Necromancy at work here. But I was advised that this was OK if I have something meaningful to say. Which I do. (I hope)

there is however a limited size you can make this as the bomb tends to blow itself apart before it has all ignited.

Yep. I believe only about 4% of a simple Uranium or Plutonium bomb is fissioned before the bomb had undergone 'self-disassembly'...

Practical efficiency of a fission bomb is about 25% but is usually less. The Fat Man plutonium bomb used on Nagasaki had an efficiency of about 17%. The Little Boy uranium bomb used on Hiroshima was very inefficient and had an efficiency of about 1.4%.

The much greater efficiency of Fat Man was due to:

@ The use of plutonium, with its much higher spontaneous fission rate

@ The faster assembly and greater compression of the implosion design versus the Little Boy gun design

@ The natural uranium (unseparated isotopes) tamper that helped slow the expansion of the plutonium undergoing fission, increasing efficiency, and by absorbing neutrons, converting some of the U-238 to Pu-239 (or even fast fissioning Pu-240) which then underwent fission when more neutrons were absorbed, along with the small U-235 component.

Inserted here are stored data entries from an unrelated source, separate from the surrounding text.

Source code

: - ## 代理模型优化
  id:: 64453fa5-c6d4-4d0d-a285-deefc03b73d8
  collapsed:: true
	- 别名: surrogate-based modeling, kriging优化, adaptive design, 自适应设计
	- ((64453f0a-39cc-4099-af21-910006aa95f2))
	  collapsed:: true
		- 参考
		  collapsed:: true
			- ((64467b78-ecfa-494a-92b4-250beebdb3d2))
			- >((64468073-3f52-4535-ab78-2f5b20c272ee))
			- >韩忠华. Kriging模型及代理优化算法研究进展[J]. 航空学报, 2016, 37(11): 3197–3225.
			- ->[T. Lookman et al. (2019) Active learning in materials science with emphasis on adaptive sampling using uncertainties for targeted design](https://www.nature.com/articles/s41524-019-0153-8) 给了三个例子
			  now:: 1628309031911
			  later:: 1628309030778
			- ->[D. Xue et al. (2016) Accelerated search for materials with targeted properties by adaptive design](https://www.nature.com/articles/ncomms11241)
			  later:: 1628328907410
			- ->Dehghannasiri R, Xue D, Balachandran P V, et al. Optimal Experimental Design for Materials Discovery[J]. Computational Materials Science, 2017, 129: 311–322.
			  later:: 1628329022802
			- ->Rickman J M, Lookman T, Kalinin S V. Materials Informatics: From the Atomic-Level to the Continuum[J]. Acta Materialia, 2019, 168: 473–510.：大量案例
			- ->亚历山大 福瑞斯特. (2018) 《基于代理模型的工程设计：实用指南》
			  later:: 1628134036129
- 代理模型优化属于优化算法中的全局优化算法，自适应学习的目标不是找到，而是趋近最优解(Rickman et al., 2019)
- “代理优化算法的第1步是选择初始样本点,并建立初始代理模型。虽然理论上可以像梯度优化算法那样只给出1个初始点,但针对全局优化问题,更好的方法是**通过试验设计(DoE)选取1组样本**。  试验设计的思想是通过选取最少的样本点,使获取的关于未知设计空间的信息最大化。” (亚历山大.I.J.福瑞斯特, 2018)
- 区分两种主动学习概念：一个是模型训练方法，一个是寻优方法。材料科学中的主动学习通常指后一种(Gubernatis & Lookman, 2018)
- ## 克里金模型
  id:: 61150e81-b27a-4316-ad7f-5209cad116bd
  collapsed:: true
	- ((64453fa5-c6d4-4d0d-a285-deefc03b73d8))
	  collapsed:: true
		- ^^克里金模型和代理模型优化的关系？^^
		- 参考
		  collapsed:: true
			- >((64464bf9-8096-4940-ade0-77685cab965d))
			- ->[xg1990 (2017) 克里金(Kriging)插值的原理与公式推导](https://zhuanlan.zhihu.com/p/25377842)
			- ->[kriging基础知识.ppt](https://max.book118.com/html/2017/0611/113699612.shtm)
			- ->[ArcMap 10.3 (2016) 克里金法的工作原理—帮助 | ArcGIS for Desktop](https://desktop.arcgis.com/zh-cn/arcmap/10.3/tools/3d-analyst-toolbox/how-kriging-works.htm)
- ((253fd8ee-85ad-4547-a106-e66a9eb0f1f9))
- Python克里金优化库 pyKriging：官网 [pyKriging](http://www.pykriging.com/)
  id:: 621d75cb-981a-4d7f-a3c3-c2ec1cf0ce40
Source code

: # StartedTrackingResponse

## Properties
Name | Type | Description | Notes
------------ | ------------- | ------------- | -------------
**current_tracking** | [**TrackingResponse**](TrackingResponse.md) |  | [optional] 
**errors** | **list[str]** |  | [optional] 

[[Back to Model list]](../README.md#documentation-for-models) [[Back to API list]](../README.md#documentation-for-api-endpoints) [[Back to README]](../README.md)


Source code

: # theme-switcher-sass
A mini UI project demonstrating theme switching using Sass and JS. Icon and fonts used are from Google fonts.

Before developing the true hydrogen bomb, there was the boosted fission design that added lithium 7 deuteride to the stew. The lighter atoms helped slow down the neutrons that were flying around to make them more readily absorbed by the plutonium. In addition, lithium is a rare case of a nucleus sensitive to high temperate (about 100,000 K) then breaking up into 2 atoms of tritium and a neutron. Some of the tritium and deuterium will undergo fusion releasing some energy and more neutrons. All these extra neutrons will lead to more plutonium undergoing fission, boosting yield.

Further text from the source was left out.